Residents voice concerns over proposed bed and breakfast, event space

By Melanie Boyung - Special to the News Graphic

Jan. 14, 2020

TOWN OF GRAFTON — Golden Belles’ proposed bed and breakfast and event space is stalling in the Town of Grafton, as neighbors came out in numbers Wednesday concerned about what the business would do to their neighborhood.

Kira Behrens came to the Town of Grafton Plan Commission meeting Wednesday requesting a permit to turn her farmstead at 1235 E. Sauk Road into a residential business. The Plan Commission, after two full hours of public comment and discussion, voted to table the matter until next month. Behrens was advised to meet with town planning staff to go over her application, and either scale some things back or come up with specific limitations on the large events many neighbors were adamantly opposed to. “We don’t want to micromanage, but we want to have reasonable boundaries where you can test out what you want to do,” Town Chairman and Plan Commission Chair Lester Bartel said.

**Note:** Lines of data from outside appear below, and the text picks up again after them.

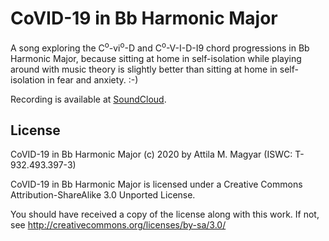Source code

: CoVID-19 in Bb Harmonic Major
=============================

A song exploring the C<sup>o</sup>-vi<sup>o</sup>-D and C<sup>o</sup>-V-I-D-I9
chord progressions in Bb Harmonic Major, because sitting at home in
self-isolation while playing around with music theory is slightly better than
sitting at home in self-isolation in fear and anxiety. :-)

Recording is available at [SoundCloud][sc].

  [sc]: https://soundcloud.com/athoshun/covid-19-in-bb-harmonic-major

License
-------

CoVID-19 in Bb Harmonic Major (c) 2020 by Attila M. Magyar (ISWC: T-932.493.397-3)

CoVID-19 in Bb Harmonic Major is licensed under a
Creative Commons Attribution-ShareAlike 3.0 Unported License.

You should have received a copy of the license along with this
work. If not, see http://creativecommons.org/licenses/by-sa/3.0/
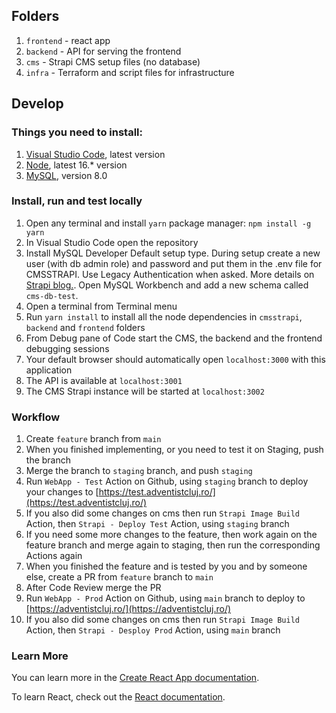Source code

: ## Folders
1. `frontend` - react app 
1. `backend` - API for serving the frontend
1. `cms` - Strapi CMS setup files (no database)
1. `infra` - Terraform and script files for infrastructure

## Develop
### Things you need to install:

1. [Visual Studio Code](code.visualstudio.com/), latest version
1. [Node](nodejs.org), latest 16.* version
1. [MySQL](https://dev.mysql.com/downloads/installer), version 8.0

### Install, run and test locally

1. Open any terminal and install `yarn` package manager: `npm install -g yarn`
1. In Visual Studio Code open the repository
1. Install MySQL Developer Default setup type. During setup create a new user (with db admin role) and password and put them in the .env file for CMSSTRAPI. Use Legacy Authentication when asked. More details on [Strapi blog.](https://strapi.io/blog/configuring-strapi-mysql-database). Open MySQL Workbench and add a new schema called `cms-db-test`.
1. Open a terminal from Terminal menu
1. Run `yarn install` to install all the node dependencies in `cmsstrapi`, `backend` and `frontend` folders
1. From Debug pane of Code start the CMS, the backend and the frontend debugging sessions
1. Your default browser should automatically open `localhost:3000` with this application
1. The API is available at `localhost:3001`
1. The CMS Strapi instance will be started at `localhost:3002`

### Workflow
1. Create `feature` branch from `main`
2. When you finished implementing, or you need to test it on Staging, push the branch
3. Merge the branch to `staging` branch, and push `staging`
4. Run `WebApp - Test` Action on Github, using `staging` branch to deploy your changes to [https://test.adventistcluj.ro/](https://test.adventistcluj.ro/)
5. If you also did some changes on cms then run `Strapi Image Build` Action, then `Strapi - Deploy Test` Action, using `staging` branch
6. If you need some more changes to the feature, then work again on the feature branch and merge again to staging, then run the corresponding Actions again
6. When you finished the feature and is tested by you and by someone else, create a PR from `feature` branch to `main`
7. After Code Review merge the PR
8. Run `WebApp - Prod` Action on Github, using `main` branch to deploy to [https://adventistcluj.ro/](https://adventistcluj.ro/)
9. If you also did some changes on cms then run `Strapi Image Build` Action, then `Strapi - Desploy Prod` Action, using `main` branch

### Learn More

You can learn more in the [Create React App documentation](https://facebook.github.io/create-react-app/docs/getting-started).

To learn React, check out the [React documentation](https://reactjs.org/).
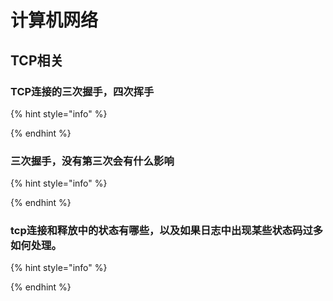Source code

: # 计算机网络

## TCP相关

### TCP连接的三次握手，四次挥手

{% hint style="info" %}

{% endhint %}

### 三次握手，没有第三次会有什么影响

{% hint style="info" %}

{% endhint %}

### tcp连接和释放中的状态有哪些，以及如果日志中出现某些状态码过多如何处理。

{% hint style="info" %}

{% endhint %}





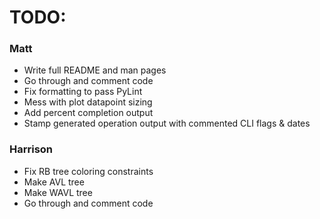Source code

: # TODO:

### Matt
* Write full README and man pages
* Go through and comment code
* Fix formatting to pass PyLint
* Mess with plot datapoint sizing
* Add percent completion output
* Stamp generated operation output with commented CLI flags & dates

### Harrison
* Fix RB tree coloring constraints
* Make AVL tree
* Make WAVL tree
* Go through and comment code

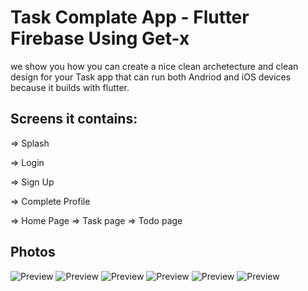 # Task Complate App - Flutter Firebase Using Get-x


we show you how you can create a nice
clean archetecture and clean design for your Task app that can
run both Andriod and iOS devices because it builds with flutter.
## Screens it contains:

=> Splash

=> Login

=> Sign Up

=> Complete Profile

=> Home Page
=> Task page
=> Todo page
## Photos
![Preview](/login.jpg)
![Preview](/reg.jpg)
![Preview](/home.jpg)
![Preview](/task.jpg)
![Preview](/todo.jpg)
![Preview](/profile.jpg)

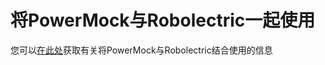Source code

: # 将PowerMock与Robolectric一起使用

您可以[在此处](https://github.com/robolectric/robolectric/wiki/Using-PowerMock)获取有关将PowerMock与Robolectric结合使用的信息
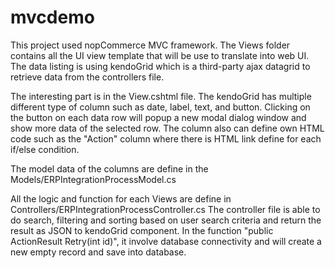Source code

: # mvcdemo

This project used nopCommerce MVC framework. The Views folder contains all the UI view template that will be use to translate into web UI. The data listing is using kendoGrid which is a third-party ajax datagrid to retrieve data from the controllers file.

The interesting part is in the View.cshtml file. The kendoGrid has multiple different type of column such as date, label, text, and button. Clicking on the button on each data row will popup a new modal dialog window and show more data of the selected row. The column also can define own HTML code such as the "Action" column where there is HTML link define for each if/else condition.

The model data of the columns are define in the Models/ERPIntegrationProcessModel.cs

All the logic and function for each Views are define in Controllers/ERPIntegrationProcessController.cs The controller file is able to do search, filtering and sorting based on user search criteria and return the result as JSON to kendoGrid component. In the function "public ActionResult Retry(int id)", it involve database connectivity and will create a new empty record and save into database.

Behrens is seeking to run an organic farm — which is allowed by right on the agricultural-zoned property — and to use the property for hosting events, as well as a bed and breakfast aspect out of the five-bedroom home. The bed and breakfast and event space require a permit because such business uses are allowed only conditionally on an agricultural property.

The farm would sell its produce through a farm stand Behrens plans to build on the site, and possibly supply local restaurants or sell at farmers markets. One of the events Behrens mentioned that she hopes to host on her property is farm-to-table dinners with 40 to 50 people in the garden.

“I commend you for taking a shot at this, and trying to save this farm, and do something commercial with it,” Plan Commissioner Dan Vogel said.

Behrens’ plans for the property include many improvements to the sites, as well as additions and changes to the various buildings. Documents she submitted to the town for her permit application indicated various sizes of events that could be held, with up to four total each week. Event sizes ran from fewer than 15 people to up to 150 people or more.

“That’s my biggest concern,” said neighborhood resident Steve Betts of large events. “Because we’ve all been through it before. It was loud, it was bright and there were cars burning in and out of there.”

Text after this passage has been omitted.